*ASSIGNED TASK*
Each entry should be duplicated exactly, with no line missing.

==== DATA RECORDS

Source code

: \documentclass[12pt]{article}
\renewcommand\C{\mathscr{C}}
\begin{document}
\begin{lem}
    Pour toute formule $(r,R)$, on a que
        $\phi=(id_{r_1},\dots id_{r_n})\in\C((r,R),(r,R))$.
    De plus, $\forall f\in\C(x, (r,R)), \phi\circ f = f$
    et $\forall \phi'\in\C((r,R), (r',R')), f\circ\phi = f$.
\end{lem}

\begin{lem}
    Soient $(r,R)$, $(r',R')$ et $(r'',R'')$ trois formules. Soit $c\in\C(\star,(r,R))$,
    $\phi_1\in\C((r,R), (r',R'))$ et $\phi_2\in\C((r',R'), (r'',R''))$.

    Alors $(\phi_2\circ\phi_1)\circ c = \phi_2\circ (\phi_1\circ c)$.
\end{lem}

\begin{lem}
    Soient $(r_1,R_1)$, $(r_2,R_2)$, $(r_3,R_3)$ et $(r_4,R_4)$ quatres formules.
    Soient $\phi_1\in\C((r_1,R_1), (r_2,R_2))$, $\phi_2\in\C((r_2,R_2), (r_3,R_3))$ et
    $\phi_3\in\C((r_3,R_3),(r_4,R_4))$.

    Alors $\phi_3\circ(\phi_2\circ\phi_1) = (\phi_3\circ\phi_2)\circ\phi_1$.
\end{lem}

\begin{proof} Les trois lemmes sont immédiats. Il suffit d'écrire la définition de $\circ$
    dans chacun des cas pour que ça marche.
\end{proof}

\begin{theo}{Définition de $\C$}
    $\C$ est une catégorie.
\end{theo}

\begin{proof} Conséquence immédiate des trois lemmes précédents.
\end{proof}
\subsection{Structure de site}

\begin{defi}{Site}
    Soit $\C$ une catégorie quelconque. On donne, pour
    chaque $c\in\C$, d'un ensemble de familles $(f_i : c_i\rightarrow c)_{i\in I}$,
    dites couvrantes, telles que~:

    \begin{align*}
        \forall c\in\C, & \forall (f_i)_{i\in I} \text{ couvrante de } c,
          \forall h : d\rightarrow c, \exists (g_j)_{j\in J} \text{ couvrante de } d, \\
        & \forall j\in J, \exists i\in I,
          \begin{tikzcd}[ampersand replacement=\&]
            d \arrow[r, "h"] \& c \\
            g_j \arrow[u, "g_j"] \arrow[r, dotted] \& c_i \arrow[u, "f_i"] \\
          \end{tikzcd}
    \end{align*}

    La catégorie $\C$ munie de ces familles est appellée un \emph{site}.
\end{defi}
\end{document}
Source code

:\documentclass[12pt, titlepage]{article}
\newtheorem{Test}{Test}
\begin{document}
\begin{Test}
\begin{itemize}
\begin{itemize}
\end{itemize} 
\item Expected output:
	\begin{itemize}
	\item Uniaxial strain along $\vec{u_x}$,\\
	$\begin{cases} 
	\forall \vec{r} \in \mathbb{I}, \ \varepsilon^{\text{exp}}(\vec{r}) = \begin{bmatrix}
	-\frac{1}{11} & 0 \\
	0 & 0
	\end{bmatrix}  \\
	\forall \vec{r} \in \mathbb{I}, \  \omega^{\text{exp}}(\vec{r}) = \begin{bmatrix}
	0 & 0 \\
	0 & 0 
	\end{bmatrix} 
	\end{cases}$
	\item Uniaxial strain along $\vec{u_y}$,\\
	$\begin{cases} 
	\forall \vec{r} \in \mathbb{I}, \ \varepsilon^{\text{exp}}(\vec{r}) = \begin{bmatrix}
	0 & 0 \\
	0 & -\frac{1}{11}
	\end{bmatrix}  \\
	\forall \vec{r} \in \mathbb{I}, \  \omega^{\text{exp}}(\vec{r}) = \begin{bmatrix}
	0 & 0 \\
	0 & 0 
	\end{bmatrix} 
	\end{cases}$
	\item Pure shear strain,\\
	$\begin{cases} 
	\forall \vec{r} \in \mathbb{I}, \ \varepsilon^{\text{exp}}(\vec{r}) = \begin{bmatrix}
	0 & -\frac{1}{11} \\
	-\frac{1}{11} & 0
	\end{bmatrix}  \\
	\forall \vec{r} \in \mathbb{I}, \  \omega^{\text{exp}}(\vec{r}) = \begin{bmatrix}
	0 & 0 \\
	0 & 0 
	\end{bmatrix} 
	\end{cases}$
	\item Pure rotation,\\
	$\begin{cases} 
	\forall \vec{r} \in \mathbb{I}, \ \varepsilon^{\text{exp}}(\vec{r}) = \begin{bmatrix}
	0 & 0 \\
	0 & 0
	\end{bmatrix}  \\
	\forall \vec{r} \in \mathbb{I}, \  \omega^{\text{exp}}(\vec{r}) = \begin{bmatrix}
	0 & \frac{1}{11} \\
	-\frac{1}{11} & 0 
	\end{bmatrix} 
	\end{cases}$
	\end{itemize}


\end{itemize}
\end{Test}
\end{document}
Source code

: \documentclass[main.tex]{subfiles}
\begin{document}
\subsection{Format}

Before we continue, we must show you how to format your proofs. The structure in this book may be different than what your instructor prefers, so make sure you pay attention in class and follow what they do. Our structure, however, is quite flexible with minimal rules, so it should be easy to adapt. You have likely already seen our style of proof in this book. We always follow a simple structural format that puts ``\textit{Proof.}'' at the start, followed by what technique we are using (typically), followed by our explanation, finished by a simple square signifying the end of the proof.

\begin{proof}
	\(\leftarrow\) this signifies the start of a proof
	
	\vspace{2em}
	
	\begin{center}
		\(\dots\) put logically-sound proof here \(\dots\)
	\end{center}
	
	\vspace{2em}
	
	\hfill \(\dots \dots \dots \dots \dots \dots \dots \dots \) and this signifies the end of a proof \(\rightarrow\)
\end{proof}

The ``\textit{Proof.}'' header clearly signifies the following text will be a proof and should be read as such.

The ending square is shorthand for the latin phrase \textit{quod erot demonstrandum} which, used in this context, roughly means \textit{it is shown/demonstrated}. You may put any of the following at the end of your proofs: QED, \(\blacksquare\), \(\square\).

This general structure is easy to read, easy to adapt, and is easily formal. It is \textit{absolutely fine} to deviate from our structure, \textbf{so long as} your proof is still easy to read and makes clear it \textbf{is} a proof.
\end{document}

========

*EXERCISE SOLUTION*
Source code

: \documentclass[12pt]{article}
\renewcommand\C{\mathscr{C}}
\begin{document}
\begin{lem}
    Pour toute formule $(r,R)$, on a que
        $\phi=(id_{r_1},\dots id_{r_n})\in\C((r,R),(r,R))$.
    De plus, $\forall f\in\C(x, (r,R)), \phi\circ f = f$
    et $\forall \phi'\in\C((r,R), (r',R')), f\circ\phi = f$.
\end{lem}

\begin{lem}
    Soient $(r,R)$, $(r',R')$ et $(r'',R'')$ trois formules. Soit $c\in\C(\star,(r,R))$,
    $\phi_1\in\C((r,R), (r',R'))$ et $\phi_2\in\C((r',R'), (r'',R''))$.

    Alors $(\phi_2\circ\phi_1)\circ c = \phi_2\circ (\phi_1\circ c)$.
\end{lem}

\begin{lem}
    Soient $(r_1,R_1)$, $(r_2,R_2)$, $(r_3,R_3)$ et $(r_4,R_4)$ quatres formules.
    Soient $\phi_1\in\C((r_1,R_1), (r_2,R_2))$, $\phi_2\in\C((r_2,R_2), (r_3,R_3))$ et
    $\phi_3\in\C((r_3,R_3),(r_4,R_4))$.

    Alors $\phi_3\circ(\phi_2\circ\phi_1) = (\phi_3\circ\phi_2)\circ\phi_1$.
\end{lem}

\begin{proof} Les trois lemmes sont immédiats. Il suffit d'écrire la définition de $\circ$
    dans chacun des cas pour que ça marche.
\end{proof}

\begin{theo}{Définition de $\C$}
    $\C$ est une catégorie.
\end{theo}

\begin{proof} Conséquence immédiate des trois lemmes précédents.
\end{proof}
\subsection{Structure de site}

\begin{defi}{Site}
    Soit $\C$ une catégorie quelconque. On donne, pour
    chaque $c\in\C$, d'un ensemble de familles $(f_i : c_i\rightarrow c)_{i\in I}$,
    dites couvrantes, telles que~:

    \begin{align*}
        \forall c\in\C, & \forall (f_i)_{i\in I} \text{ couvrante de } c,
          \forall h : d\rightarrow c, \exists (g_j)_{j\in J} \text{ couvrante de } d, \\
        & \forall j\in J, \exists i\in I,
          \begin{tikzcd}[ampersand replacement=\&]
            d \arrow[r, "h"] \& c \\
            g_j \arrow[u, "g_j"] \arrow[r, dotted] \& c_i \arrow[u, "f_i"] \\
          \end{tikzcd}
    \end{align*}

    La catégorie $\C$ munie de ces familles est appellée un \emph{site}.
\end{defi}
\end{document}
Source code

:\documentclass[12pt, titlepage]{article}
\newtheorem{Test}{Test}
\begin{document}
\begin{Test}
\begin{itemize}
\begin{itemize}
\end{itemize} 
\item Expected output:
	\begin{itemize}
	\item Uniaxial strain along $\vec{u_x}$,\\
	$\begin{cases} 
	\forall \vec{r} \in \mathbb{I}, \ \varepsilon^{\text{exp}}(\vec{r}) = \begin{bmatrix}
	-\frac{1}{11} & 0 \\
	0 & 0
	\end{bmatrix}  \\
	\forall \vec{r} \in \mathbb{I}, \  \omega^{\text{exp}}(\vec{r}) = \begin{bmatrix}
	0 & 0 \\
	0 & 0 
	\end{bmatrix} 
	\end{cases}$
	\item Uniaxial strain along $\vec{u_y}$,\\
	$\begin{cases} 
	\forall \vec{r} \in \mathbb{I}, \ \varepsilon^{\text{exp}}(\vec{r}) = \begin{bmatrix}
	0 & 0 \\
	0 & -\frac{1}{11}
	\end{bmatrix}  \\
	\forall \vec{r} \in \mathbb{I}, \  \omega^{\text{exp}}(\vec{r}) = \begin{bmatrix}
	0 & 0 \\
	0 & 0 
	\end{bmatrix} 
	\end{cases}$
	\item Pure shear strain,\\
	$\begin{cases} 
	\forall \vec{r} \in \mathbb{I}, \ \varepsilon^{\text{exp}}(\vec{r}) = \begin{bmatrix}
	0 & -\frac{1}{11} \\
	-\frac{1}{11} & 0
	\end{bmatrix}  \\
	\forall \vec{r} \in \mathbb{I}, \  \omega^{\text{exp}}(\vec{r}) = \begin{bmatrix}
	0 & 0 \\
	0 & 0 
	\end{bmatrix} 
	\end{cases}$
	\item Pure rotation,\\
	$\begin{cases} 
	\forall \vec{r} \in \mathbb{I}, \ \varepsilon^{\text{exp}}(\vec{r}) = \begin{bmatrix}
	0 & 0 \\
	0 & 0
	\end{bmatrix}  \\
	\forall \vec{r} \in \mathbb{I}, \  \omega^{\text{exp}}(\vec{r}) = \begin{bmatrix}
	0 & \frac{1}{11} \\
	-\frac{1}{11} & 0 
	\end{bmatrix} 
	\end{cases}$
	\end{itemize}


\end{itemize}
\end{Test}
\end{document}
Source code

: \documentclass[main.tex]{subfiles}
\begin{document}
\subsection{Format}

Before we continue, we must show you how to format your proofs. The structure in this book may be different than what your instructor prefers, so make sure you pay attention in class and follow what they do. Our structure, however, is quite flexible with minimal rules, so it should be easy to adapt. You have likely already seen our style of proof in this book. We always follow a simple structural format that puts ``\textit{Proof.}'' at the start, followed by what technique we are using (typically), followed by our explanation, finished by a simple square signifying the end of the proof.

\begin{proof}
	\(\leftarrow\) this signifies the start of a proof
	
	\vspace{2em}
	
	\begin{center}
		\(\dots\) put logically-sound proof here \(\dots\)
	\end{center}
	
	\vspace{2em}
	
	\hfill \(\dots \dots \dots \dots \dots \dots \dots \dots \) and this signifies the end of a proof \(\rightarrow\)
\end{proof}

The ``\textit{Proof.}'' header clearly signifies the following text will be a proof and should be read as such.

The ending square is shorthand for the latin phrase \textit{quod erot demonstrandum} which, used in this context, roughly means \textit{it is shown/demonstrated}. You may put any of the following at the end of your proofs: QED, \(\blacksquare\), \(\square\).

This general structure is easy to read, easy to adapt, and is easily formal. It is \textit{absolutely fine} to deviate from our structure, \textbf{so long as} your proof is still easy to read and makes clear it \textbf{is} a proof.
\end{document}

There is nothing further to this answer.